-->

HUT Kemerdekaan yang Merenggut Kemerdekaan


Oleh : Mommy Hulya

HUT Kemerdekaan RI sudah dekat Bendera Merah Putih berkibar, lagu kebangsaan berkumandang, dan semangat nasionalisme kembali digelorakan. Namun tahun ini 17 Agustus bukan lagi perayaan di balik euforia kemerdekaan, diam-diam ada yang dirampas: kemerdekaan itu sendiri.

Jeratan pajak dalam sistem 

Rencana uji coba sistem Payment ID—oleh BI merupakan sebuah identitas tunggal berbasis NIK yang akan mengintegrasikan seluruh transaksi digital masyarakat. Segala bentuk aktivitas keuangan, dari rekening bank, e-wallet, hingga pinjaman digital, akan terikat dalam satu sistem pengawasan terpusat.

Dengan dalih menertibkan bansos, pemerintah membuka celah baru bagi pengawasan menyeluruh terhadap aktivitas finansial warga. Di era serba digital, kebijakan ini ibarat jaring raksasa yang bisa menjerat siapa saja—terutama mereka yang menggantungkan hidupnya pada bisnis kecil, dagangan daring, dan aktivitas ekonomi mikro lainnya.

Rakyat mulai resah. Sistem ini dapat memetakan alur keuangan warga, hingga akhirnya membebani mereka dengan pajak tambahan. Ini bukan lagi upaya menertibkan, tapi menciptakan ketakutan terselubung dikarenakan masuk ke ranah privasi.
Hak privasi yang terampas
Padahal Islam telah menegaskan pentingnya menghormati hak individu dan menjunjung tinggi keadilan dalam kepemimpinan. Seperti yang di perintahkan oleh Rasulullah ﷺ bersabda:

"Barang siapa yang mengintip rumah suatu kaum tanpa izin mereka, maka halal bagi mereka untuk mencungkil matanya."
(HR. Bukhari)

Dalam ayat lain mengingatkan:

“Janganlah kamu mencari-cari kesalahan orang lain…”
(QS. Al-Hujurat: 12)

Bukan hanya melanggar hak privasi warga hal ini membuat ketakutan di mata-matai pemerintah layaknya orang yang terjajah padahal dalam Islam tidak ada sistem memata-matai ,tidak membebani umat dengan pajak yang berlebihan. Dalam sejarah Khulafaur Rasyidin, pajak hanya dikenakan kepada yang mampu, dan pemimpin lebih dulu menunaikan amanah sebelum menuntut rakyat.

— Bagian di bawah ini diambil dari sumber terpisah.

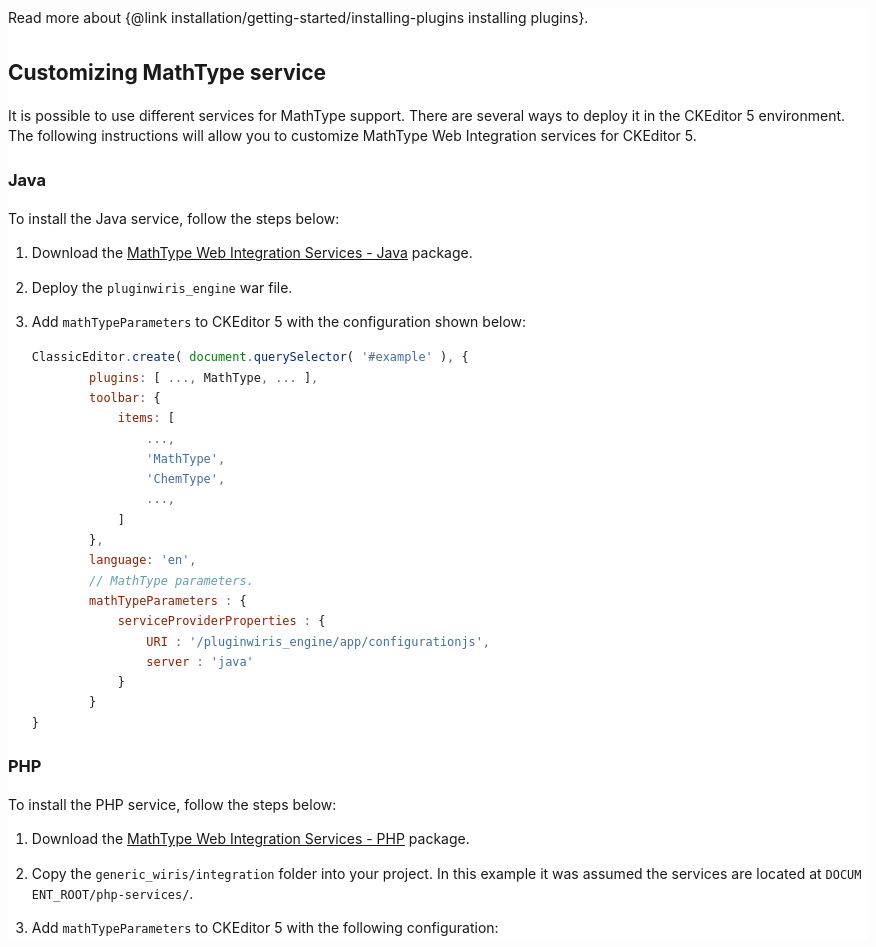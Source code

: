 <info-box info>
	Read more about {@link installation/getting-started/installing-plugins installing plugins}.
</info-box>

## Customizing MathType service

It is possible to use different services for MathType support. There are several ways to deploy it in the CKEditor 5 environment. The following instructions will allow you to customize MathType Web Integration services for CKEditor 5.

### Java

To install the Java service, follow the steps below:

1. Download the [MathType Web Integration Services - Java](http://www.wiris.com/en/plugins/services/download) package.

2. Deploy the `pluginwiris_engine` war file.

3. Add `mathTypeParameters` to CKEditor 5 with the configuration shown below:

	```js
	ClassicEditor.create( document.querySelector( '#example' ), {
			plugins: [ ..., MathType, ... ],
			toolbar: {
				items: [
					...,
					'MathType',
					'ChemType',
					...,
				]
			},
			language: 'en',
			// MathType parameters.
			mathTypeParameters : {
				serviceProviderProperties : {
					URI : '/pluginwiris_engine/app/configurationjs',
					server : 'java'
				}
			}
	}
	```

### PHP

To install the PHP service, follow the steps below:

1. Download the [MathType Web Integration Services - PHP](http://www.wiris.com/en/plugins/services/download) package.

2. Copy the `generic_wiris/integration` folder into your project. In this example it was assumed the services are located at `DOCUMENT_ROOT/php-services/`.

3. Add `mathTypeParameters` to CKEditor 5 with the following configuration:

Hari ini, rakyat dituntut transparan. Tapi di mana transparansi negara kepada rakyatnya?
Rakyat dibebani beragam pungutan, namun para korporasi besar kerap tak tersentuh.
Rakyat diminta taat, tapi suara mereka diabaikan.

Jika kemerdekaan adalah hak segala bangsa, maka pengawasan berlebih atas nama teknologi adalah bentuk penjajahan baru. Kemerdekaan bukan hanya bebas dari penjajah fisik, tapi juga dari tekanan sistemik yang mencabut hak privasi dan membebani ekonomi rakyat kecil.
Pemimpin tak lagi amanah
Pemerintah seharusnya hadir sebagai pelindung, bukan pengintai. Pemimpin seharusnya menjaga amanah, bukan menciptakan ketakutan.
Dan rakyat, punya hak untuk hidup merdeka—dari tekanan, dari pajak berlebihan, dan dari sistem yang menyempitkan ruang geraknya.

Semoga Allah bukakan mata dan hati para pemimpin negeri.
Karena tidak ada kemajuan yang berkah jika dibangun di atas keresahan umat.
Dan tidak ada kemerdekaan sejati tanpa keadilan dan perlindungan terhadap yang lemah.
Wallāhu a‘lam bish-shawāb.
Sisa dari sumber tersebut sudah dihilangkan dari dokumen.